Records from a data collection
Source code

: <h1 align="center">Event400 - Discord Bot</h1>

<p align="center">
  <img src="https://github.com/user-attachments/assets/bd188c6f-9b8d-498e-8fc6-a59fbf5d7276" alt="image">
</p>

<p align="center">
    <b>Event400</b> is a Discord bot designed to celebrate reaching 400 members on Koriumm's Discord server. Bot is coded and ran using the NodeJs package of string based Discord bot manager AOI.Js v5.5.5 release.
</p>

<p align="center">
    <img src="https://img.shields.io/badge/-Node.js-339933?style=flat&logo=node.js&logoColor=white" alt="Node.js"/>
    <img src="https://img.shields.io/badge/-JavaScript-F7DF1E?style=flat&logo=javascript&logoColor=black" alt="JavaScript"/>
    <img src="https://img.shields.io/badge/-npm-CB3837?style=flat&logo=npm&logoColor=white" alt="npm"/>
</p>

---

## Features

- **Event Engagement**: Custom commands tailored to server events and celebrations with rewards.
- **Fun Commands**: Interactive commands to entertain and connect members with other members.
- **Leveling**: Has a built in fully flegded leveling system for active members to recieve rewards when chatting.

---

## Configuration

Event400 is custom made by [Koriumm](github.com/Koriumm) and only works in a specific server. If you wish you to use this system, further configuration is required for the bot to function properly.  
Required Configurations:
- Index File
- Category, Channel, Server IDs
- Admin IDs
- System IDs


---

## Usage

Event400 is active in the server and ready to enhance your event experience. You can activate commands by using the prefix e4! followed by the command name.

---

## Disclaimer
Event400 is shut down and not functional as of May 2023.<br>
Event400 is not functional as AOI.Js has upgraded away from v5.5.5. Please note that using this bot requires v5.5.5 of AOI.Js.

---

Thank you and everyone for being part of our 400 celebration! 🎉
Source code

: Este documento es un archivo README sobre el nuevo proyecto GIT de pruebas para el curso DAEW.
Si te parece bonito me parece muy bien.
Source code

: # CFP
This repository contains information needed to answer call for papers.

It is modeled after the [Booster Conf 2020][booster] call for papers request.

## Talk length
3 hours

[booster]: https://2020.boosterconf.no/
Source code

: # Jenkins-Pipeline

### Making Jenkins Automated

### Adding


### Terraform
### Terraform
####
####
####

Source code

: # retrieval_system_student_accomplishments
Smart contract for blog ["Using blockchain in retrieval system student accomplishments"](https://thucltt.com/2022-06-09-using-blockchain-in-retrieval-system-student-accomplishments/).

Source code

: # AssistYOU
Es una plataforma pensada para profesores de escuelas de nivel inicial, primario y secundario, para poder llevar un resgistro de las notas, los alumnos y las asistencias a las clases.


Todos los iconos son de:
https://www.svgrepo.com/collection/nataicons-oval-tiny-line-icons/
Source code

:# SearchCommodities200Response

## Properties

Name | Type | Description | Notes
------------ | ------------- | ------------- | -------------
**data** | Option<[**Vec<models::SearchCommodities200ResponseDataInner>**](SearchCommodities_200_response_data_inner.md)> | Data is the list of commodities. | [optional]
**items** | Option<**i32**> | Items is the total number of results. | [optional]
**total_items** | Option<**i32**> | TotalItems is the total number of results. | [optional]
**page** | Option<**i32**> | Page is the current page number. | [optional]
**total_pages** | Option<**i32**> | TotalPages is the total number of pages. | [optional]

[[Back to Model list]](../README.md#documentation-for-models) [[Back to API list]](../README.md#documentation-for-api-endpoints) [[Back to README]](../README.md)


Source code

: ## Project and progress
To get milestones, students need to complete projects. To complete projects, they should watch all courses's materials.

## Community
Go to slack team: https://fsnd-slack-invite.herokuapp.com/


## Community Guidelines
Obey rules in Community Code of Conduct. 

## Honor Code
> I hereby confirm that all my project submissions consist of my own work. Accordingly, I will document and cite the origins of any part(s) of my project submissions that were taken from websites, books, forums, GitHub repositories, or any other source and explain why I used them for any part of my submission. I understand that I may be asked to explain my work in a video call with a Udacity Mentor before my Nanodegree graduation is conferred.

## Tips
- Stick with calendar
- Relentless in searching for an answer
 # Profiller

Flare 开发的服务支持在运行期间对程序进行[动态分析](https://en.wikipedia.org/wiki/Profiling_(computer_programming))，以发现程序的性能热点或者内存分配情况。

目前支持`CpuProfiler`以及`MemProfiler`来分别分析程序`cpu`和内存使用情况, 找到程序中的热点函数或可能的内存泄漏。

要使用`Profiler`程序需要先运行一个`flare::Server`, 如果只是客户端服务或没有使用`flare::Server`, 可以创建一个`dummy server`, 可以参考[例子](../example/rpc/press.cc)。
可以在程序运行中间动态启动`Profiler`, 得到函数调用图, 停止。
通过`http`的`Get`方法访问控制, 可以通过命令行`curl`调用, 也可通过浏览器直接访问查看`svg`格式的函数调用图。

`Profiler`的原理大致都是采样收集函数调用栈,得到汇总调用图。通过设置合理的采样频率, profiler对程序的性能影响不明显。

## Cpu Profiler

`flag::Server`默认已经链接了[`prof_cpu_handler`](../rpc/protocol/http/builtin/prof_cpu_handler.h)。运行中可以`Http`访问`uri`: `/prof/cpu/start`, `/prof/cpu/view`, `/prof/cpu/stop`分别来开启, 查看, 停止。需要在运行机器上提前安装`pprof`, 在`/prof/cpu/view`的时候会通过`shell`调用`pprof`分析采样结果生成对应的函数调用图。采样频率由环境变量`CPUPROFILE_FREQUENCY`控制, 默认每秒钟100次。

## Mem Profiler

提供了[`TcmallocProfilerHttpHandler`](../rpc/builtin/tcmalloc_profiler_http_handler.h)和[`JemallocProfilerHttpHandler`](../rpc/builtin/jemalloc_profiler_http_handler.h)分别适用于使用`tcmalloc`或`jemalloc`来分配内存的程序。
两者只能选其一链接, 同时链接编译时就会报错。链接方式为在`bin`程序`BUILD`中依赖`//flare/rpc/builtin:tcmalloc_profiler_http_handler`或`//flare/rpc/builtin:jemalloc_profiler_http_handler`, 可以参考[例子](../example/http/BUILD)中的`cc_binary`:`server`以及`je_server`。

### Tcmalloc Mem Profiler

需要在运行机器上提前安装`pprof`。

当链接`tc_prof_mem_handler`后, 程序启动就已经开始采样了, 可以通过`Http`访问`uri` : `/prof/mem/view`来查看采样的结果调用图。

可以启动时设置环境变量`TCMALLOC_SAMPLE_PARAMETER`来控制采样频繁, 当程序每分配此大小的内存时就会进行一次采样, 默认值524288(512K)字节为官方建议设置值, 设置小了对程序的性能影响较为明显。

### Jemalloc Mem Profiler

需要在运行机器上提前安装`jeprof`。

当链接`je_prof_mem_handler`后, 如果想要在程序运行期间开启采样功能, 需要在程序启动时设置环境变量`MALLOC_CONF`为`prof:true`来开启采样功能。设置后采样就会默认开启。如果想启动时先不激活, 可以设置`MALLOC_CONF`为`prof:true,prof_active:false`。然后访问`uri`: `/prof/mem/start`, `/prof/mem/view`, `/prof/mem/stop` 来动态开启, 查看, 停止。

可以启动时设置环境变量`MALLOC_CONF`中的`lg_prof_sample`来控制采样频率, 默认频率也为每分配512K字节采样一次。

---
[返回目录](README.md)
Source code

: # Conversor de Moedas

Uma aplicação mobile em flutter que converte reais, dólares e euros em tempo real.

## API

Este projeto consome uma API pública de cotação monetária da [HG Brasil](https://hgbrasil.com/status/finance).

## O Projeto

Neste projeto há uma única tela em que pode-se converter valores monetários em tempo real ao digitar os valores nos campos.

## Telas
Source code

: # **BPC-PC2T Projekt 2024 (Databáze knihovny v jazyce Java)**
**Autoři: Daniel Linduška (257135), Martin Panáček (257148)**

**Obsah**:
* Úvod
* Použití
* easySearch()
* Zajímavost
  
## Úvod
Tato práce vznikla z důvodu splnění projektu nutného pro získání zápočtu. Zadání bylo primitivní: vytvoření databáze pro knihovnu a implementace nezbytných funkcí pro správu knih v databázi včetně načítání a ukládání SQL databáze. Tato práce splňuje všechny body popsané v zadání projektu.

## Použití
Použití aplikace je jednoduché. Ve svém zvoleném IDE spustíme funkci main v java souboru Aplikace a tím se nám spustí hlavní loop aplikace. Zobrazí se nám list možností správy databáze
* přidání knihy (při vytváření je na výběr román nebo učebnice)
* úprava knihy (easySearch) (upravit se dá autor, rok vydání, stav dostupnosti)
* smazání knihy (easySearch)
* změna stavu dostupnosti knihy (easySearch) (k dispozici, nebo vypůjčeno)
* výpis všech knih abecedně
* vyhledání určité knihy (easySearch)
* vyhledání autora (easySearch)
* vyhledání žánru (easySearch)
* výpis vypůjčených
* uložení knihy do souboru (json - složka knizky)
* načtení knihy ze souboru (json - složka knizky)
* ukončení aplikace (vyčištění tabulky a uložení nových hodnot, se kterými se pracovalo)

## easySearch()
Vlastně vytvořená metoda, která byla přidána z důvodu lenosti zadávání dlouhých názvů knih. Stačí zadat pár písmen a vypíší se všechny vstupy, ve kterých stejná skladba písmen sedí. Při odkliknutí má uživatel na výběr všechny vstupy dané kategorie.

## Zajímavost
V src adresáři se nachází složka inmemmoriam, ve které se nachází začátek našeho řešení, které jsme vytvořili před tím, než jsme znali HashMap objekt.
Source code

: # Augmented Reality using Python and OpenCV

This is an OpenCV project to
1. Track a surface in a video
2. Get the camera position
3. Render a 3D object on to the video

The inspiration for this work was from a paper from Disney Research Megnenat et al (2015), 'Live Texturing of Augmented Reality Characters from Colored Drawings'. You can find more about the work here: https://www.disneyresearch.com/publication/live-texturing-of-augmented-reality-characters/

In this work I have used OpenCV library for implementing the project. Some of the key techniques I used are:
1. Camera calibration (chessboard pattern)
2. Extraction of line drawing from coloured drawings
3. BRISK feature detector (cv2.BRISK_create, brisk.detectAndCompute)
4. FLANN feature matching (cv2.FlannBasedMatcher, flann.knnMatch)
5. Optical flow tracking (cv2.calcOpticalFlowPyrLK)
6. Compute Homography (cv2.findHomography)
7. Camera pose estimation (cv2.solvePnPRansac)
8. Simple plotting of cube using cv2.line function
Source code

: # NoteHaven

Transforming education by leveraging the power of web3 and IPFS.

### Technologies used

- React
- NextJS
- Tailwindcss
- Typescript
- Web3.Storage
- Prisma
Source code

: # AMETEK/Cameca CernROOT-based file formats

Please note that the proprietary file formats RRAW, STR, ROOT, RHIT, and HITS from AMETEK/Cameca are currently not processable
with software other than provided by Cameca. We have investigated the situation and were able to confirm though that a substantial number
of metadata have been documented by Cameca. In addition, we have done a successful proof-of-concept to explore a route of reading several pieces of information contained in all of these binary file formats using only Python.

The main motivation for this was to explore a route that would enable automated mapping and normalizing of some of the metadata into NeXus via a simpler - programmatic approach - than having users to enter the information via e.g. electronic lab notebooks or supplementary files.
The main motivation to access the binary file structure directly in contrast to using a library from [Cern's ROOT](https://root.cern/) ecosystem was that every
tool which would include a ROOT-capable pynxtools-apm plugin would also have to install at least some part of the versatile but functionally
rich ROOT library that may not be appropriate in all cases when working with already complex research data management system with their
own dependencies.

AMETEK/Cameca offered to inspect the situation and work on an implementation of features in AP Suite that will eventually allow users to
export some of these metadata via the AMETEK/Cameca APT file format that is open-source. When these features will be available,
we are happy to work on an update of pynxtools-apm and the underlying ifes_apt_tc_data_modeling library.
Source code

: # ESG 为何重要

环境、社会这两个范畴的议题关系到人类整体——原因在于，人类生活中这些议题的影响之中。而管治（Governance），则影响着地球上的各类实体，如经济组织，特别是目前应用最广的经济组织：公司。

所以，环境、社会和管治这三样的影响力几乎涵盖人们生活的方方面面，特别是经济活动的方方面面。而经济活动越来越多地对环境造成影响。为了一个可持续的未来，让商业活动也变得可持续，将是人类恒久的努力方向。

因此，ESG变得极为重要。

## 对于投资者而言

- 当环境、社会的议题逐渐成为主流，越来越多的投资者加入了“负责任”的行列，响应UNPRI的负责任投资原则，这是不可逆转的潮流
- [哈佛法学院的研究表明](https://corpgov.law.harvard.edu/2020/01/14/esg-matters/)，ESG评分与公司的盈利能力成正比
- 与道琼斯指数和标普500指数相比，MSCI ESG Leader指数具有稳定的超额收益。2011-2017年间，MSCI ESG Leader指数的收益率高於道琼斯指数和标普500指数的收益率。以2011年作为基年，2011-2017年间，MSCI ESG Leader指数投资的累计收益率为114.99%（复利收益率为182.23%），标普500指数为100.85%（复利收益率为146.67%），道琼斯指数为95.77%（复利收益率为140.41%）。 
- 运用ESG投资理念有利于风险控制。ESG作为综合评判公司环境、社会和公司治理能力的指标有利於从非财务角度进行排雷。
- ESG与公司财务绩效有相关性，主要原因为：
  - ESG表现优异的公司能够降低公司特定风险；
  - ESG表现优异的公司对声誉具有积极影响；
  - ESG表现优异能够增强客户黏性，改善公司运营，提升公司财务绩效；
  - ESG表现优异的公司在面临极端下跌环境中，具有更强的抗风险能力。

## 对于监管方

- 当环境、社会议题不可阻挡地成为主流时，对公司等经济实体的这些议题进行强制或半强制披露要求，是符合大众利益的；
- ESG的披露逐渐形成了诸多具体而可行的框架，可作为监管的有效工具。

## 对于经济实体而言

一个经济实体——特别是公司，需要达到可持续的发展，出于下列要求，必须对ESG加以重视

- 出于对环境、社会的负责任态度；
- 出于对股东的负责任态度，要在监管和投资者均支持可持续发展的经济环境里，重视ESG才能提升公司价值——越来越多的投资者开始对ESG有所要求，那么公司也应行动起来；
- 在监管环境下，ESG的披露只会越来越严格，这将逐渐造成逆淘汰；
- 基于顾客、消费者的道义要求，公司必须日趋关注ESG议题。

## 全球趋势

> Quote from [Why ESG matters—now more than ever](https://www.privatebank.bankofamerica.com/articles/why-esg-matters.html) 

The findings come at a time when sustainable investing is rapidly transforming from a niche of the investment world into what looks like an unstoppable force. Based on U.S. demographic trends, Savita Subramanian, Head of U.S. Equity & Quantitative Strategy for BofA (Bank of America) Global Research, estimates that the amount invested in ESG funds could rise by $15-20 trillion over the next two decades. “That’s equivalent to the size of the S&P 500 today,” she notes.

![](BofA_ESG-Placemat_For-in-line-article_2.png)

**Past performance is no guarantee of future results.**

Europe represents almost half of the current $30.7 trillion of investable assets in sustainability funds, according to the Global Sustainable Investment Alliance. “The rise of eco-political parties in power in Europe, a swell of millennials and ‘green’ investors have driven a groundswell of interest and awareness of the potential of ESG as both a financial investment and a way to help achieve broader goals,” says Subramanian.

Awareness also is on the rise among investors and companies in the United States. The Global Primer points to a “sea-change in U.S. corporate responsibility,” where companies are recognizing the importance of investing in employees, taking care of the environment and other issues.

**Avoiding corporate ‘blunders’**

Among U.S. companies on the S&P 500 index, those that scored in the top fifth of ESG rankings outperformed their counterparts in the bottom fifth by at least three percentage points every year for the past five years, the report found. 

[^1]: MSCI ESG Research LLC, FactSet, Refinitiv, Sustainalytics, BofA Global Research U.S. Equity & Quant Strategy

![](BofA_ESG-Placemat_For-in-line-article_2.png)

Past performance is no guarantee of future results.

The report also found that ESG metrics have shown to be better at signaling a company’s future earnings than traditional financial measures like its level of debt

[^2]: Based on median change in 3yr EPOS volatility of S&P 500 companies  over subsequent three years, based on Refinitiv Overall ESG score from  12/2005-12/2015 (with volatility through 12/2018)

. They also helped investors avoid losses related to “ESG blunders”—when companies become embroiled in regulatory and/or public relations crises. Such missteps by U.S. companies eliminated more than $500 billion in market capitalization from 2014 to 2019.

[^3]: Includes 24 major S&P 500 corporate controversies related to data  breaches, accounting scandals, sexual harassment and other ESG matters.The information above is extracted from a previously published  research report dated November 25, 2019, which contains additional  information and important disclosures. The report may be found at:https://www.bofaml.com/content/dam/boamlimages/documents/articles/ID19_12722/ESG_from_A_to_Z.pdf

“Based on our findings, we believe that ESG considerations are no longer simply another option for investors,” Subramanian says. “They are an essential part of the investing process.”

Your instructions =
Only the lines from the beginning of the data above through the line containing "el curso DAEW." should be repeated, exactly as they appear.

Exercise solution =
Source code

: <h1 align="center">Event400 - Discord Bot</h1>

<p align="center">
  <img src="https://github.com/user-attachments/assets/bd188c6f-9b8d-498e-8fc6-a59fbf5d7276" alt="image">
</p>

<p align="center">
    <b>Event400</b> is a Discord bot designed to celebrate reaching 400 members on Koriumm's Discord server. Bot is coded and ran using the NodeJs package of string based Discord bot manager AOI.Js v5.5.5 release.
</p>

<p align="center">
    <img src="https://img.shields.io/badge/-Node.js-339933?style=flat&logo=node.js&logoColor=white" alt="Node.js"/>
    <img src="https://img.shields.io/badge/-JavaScript-F7DF1E?style=flat&logo=javascript&logoColor=black" alt="JavaScript"/>
    <img src="https://img.shields.io/badge/-npm-CB3837?style=flat&logo=npm&logoColor=white" alt="npm"/>
</p>

---

## Features

- **Event Engagement**: Custom commands tailored to server events and celebrations with rewards.
- **Fun Commands**: Interactive commands to entertain and connect members with other members.
- **Leveling**: Has a built in fully flegded leveling system for active members to recieve rewards when chatting.

---

## Configuration

Event400 is custom made by [Koriumm](github.com/Koriumm) and only works in a specific server. If you wish you to use this system, further configuration is required for the bot to function properly.  
Required Configurations:
- Index File
- Category, Channel, Server IDs
- Admin IDs
- System IDs


---

## Usage

Event400 is active in the server and ready to enhance your event experience. You can activate commands by using the prefix e4! followed by the command name.

---

## Disclaimer
Event400 is shut down and not functional as of May 2023.<br>
Event400 is not functional as AOI.Js has upgraded away from v5.5.5. Please note that using this bot requires v5.5.5 of AOI.Js.

---

Thank you and everyone for being part of our 400 celebration! 🎉
Source code

: Este documento es un archivo README sobre el nuevo proyecto GIT de pruebas para el curso DAEW.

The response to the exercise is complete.